HONG KONG — Watch collectors often focus on a certain niche once they start getting serious. For some, it is all about key models of a certain maker (like Rolex Daytonas or the Audemars Piguet Royal Oak); for others, it may be a specific movement (like Patek Philippe complications).
But for Winston Koo, a Hong Kong businessman, it’s all about color — or to be precise, a lack of it.
Mr. Koo, 44, has amassed a collection of timepieces that can best be described as his “50 shades of black.” He looks for models that have black dials, black bezels, black straps — then some years ago, he narrowed his focus further to black sports models that are made of composite or modern materials like titanium, carbon, boron carbide or ceramic.
A few of his watches have slight color accents, like small splashes of red or yellow on the hands, but their appearance generally is monochromatic. “For me, the blacker the better,” Mr. Koo said. “My father has always taught me that a gentleman doesn’t need too much embellishment, just a decent watch, belt and shoes. I do a lot of sports and I have always wanted my watches to be functional and durable. I love the color black. It is actually so versatile and spiritual.”

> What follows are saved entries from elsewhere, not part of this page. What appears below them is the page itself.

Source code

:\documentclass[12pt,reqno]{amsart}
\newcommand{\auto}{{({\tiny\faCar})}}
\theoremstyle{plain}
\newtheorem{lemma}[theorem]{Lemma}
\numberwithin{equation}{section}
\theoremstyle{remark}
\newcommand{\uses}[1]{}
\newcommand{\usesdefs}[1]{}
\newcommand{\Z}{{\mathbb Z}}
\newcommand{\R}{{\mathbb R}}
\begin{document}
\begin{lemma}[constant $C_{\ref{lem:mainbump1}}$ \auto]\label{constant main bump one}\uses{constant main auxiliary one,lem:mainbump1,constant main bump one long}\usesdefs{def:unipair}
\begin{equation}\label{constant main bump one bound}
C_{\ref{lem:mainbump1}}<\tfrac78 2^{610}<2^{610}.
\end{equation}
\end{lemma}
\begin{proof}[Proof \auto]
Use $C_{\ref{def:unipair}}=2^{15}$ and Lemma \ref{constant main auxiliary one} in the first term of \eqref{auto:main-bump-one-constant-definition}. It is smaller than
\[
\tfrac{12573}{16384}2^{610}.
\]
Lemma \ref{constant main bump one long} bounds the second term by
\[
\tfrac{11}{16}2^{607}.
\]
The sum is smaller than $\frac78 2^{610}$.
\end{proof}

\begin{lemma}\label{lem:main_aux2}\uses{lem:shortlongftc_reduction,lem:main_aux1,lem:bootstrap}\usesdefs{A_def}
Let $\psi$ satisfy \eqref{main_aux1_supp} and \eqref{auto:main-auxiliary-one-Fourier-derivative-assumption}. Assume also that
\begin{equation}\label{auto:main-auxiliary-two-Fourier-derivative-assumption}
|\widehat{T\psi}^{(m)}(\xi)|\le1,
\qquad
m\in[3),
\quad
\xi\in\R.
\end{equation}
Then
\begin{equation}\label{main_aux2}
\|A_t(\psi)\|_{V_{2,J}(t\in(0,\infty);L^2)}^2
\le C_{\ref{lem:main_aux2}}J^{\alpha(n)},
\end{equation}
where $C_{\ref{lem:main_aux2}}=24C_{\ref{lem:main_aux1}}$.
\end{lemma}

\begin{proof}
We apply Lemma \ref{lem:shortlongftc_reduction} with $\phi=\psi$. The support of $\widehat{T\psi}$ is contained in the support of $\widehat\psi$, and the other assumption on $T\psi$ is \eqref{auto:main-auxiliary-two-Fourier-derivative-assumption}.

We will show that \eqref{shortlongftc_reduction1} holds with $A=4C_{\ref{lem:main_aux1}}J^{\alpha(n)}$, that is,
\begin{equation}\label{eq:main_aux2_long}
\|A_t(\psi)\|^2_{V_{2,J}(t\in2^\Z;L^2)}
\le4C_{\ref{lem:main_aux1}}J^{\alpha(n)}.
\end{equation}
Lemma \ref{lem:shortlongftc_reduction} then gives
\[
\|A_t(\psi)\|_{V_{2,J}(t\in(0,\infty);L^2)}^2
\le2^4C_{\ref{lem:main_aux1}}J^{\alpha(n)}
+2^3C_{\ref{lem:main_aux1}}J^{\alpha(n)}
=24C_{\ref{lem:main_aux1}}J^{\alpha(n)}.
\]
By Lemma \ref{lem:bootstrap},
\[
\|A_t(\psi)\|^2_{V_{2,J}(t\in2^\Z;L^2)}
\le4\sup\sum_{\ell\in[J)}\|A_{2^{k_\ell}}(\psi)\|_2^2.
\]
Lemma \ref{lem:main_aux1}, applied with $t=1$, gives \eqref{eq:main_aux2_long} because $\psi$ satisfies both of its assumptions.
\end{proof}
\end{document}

In contrast, Mr. Koo is surrounded by exuberant color and sparkles most days. He helps to oversee his family’s business, UCP International, which makes colorful silk flowers and Christmas decorations for sale to large outlets like Target, Pottery Barn and Walmart.
“I actually started collecting watches in the early 1990s, after I returned to Hong Kong from the United States,” Mr. Koo said. “I was amazed at the variety of watches I could access through the network of retailers here. I wasn’t too focused on precious materials like gold and diamonds, but I was interested in the story behind the watchmaker, the function and the aesthetics of the model.”
Quickly amassing almost 200 pieces from brands like Rolex, IWC, Patek Philippe and Omega, Mr. Koo began focusing on ceramic and composite materials in the mid-2000s.
“It was then that modern composite materials got more popular, and I liked the durability of these models,” he said. “I want to wear the pieces I acquire, not to be precious about them, and I just started gravitating to exclusively black models because it matched my personal style.”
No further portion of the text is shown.